Data excerpts
:::

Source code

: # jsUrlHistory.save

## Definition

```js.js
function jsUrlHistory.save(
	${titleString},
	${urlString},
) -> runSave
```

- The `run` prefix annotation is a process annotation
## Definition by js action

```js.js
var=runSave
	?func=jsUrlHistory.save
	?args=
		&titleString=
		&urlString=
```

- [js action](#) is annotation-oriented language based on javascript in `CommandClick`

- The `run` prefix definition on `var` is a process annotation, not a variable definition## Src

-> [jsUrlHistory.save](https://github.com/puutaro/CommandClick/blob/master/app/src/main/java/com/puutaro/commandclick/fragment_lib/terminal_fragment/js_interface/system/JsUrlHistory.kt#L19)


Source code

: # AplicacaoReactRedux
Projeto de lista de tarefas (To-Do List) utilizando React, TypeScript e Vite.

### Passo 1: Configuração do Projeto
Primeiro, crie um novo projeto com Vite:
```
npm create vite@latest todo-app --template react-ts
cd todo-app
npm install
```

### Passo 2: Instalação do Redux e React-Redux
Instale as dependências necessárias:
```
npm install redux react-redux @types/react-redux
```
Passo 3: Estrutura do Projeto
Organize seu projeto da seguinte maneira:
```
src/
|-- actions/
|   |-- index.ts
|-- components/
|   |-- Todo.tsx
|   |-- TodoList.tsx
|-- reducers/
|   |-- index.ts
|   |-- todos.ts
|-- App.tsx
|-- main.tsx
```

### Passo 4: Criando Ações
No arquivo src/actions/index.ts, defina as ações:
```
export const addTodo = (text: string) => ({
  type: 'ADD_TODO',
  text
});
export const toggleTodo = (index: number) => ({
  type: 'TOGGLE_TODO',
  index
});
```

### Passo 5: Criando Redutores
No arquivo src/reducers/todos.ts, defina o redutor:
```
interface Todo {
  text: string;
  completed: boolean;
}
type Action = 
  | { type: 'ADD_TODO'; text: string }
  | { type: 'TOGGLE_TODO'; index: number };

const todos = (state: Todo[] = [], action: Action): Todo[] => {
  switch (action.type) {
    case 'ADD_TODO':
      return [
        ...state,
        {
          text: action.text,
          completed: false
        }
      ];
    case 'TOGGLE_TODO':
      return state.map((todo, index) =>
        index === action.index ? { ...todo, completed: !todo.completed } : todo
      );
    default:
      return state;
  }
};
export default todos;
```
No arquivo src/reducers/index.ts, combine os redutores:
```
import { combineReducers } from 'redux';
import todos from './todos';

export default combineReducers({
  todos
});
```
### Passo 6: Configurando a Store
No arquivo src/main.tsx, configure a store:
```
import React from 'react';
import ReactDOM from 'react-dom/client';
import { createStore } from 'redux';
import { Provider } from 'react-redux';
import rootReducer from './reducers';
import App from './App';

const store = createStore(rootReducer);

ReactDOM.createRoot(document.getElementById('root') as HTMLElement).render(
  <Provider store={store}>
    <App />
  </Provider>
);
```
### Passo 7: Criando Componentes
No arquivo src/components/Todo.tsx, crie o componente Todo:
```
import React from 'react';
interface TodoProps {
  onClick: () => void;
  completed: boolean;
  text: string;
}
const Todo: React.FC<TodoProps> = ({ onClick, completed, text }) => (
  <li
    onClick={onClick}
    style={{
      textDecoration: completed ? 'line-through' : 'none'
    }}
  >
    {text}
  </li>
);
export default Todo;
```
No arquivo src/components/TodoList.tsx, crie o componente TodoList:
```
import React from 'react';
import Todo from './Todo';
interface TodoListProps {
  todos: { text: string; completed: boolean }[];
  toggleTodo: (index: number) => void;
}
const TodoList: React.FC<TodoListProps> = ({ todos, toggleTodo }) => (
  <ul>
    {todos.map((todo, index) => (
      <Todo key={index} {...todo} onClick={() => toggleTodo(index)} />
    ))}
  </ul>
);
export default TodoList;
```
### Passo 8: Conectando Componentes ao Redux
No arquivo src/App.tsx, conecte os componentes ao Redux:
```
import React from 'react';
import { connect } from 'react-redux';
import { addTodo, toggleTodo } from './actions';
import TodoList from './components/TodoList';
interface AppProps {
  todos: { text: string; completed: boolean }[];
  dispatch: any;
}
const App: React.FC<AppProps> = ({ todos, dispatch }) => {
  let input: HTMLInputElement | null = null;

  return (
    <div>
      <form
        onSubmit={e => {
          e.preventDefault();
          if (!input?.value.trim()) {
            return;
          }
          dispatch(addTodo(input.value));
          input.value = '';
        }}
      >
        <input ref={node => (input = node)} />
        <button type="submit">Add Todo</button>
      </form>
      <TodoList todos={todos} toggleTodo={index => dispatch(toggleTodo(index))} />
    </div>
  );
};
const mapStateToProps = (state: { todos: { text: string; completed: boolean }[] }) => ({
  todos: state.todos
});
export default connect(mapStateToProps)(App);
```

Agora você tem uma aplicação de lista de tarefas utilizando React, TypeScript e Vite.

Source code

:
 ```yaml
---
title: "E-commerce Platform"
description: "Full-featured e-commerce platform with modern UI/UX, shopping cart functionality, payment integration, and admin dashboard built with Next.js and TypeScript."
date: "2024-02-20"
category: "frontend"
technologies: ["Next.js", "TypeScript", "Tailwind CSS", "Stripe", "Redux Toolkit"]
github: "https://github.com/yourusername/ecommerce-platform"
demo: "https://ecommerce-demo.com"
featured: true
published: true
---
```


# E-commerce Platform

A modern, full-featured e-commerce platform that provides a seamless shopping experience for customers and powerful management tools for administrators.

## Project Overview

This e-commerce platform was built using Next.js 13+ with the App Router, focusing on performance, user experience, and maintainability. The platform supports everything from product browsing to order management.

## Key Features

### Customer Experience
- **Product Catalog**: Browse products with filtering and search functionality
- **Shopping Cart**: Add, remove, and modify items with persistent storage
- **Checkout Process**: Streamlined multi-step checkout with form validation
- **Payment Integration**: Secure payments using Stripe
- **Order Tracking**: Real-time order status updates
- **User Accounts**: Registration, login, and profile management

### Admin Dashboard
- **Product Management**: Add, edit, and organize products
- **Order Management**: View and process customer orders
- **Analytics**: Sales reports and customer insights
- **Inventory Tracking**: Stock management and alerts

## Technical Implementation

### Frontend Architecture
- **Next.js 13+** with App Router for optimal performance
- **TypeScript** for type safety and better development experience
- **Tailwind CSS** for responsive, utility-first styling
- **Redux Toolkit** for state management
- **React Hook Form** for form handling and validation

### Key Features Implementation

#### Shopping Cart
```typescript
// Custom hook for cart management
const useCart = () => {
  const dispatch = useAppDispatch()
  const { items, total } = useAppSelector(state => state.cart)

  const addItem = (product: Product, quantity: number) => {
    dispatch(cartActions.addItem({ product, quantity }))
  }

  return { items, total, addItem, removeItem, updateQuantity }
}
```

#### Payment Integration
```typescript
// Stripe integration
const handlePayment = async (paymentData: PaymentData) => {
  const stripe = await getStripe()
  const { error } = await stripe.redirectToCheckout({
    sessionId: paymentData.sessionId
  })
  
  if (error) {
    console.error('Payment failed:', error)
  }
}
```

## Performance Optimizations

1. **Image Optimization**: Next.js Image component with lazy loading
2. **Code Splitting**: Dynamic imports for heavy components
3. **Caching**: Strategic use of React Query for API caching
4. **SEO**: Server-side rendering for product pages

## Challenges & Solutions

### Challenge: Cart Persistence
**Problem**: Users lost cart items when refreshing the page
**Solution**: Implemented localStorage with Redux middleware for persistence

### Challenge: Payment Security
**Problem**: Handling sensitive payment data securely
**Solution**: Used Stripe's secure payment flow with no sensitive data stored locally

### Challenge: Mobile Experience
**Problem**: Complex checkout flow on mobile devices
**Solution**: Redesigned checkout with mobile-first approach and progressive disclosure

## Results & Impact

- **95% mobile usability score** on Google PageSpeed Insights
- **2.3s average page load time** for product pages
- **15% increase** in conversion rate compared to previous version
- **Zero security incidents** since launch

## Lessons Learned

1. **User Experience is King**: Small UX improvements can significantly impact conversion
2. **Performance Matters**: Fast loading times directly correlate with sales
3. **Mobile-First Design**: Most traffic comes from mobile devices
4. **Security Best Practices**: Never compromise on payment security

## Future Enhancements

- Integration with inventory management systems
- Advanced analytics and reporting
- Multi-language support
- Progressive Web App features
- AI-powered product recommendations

:::

> **Directions for this task**:
Whenever "input" occurs in a line above, copy that line.

> **Task solution**:
  let input: HTMLInputElement | null = null;
          if (!input?.value.trim()) {
          dispatch(addTodo(input.value));
          input.value = '';
        <input ref={node => (input = node)} />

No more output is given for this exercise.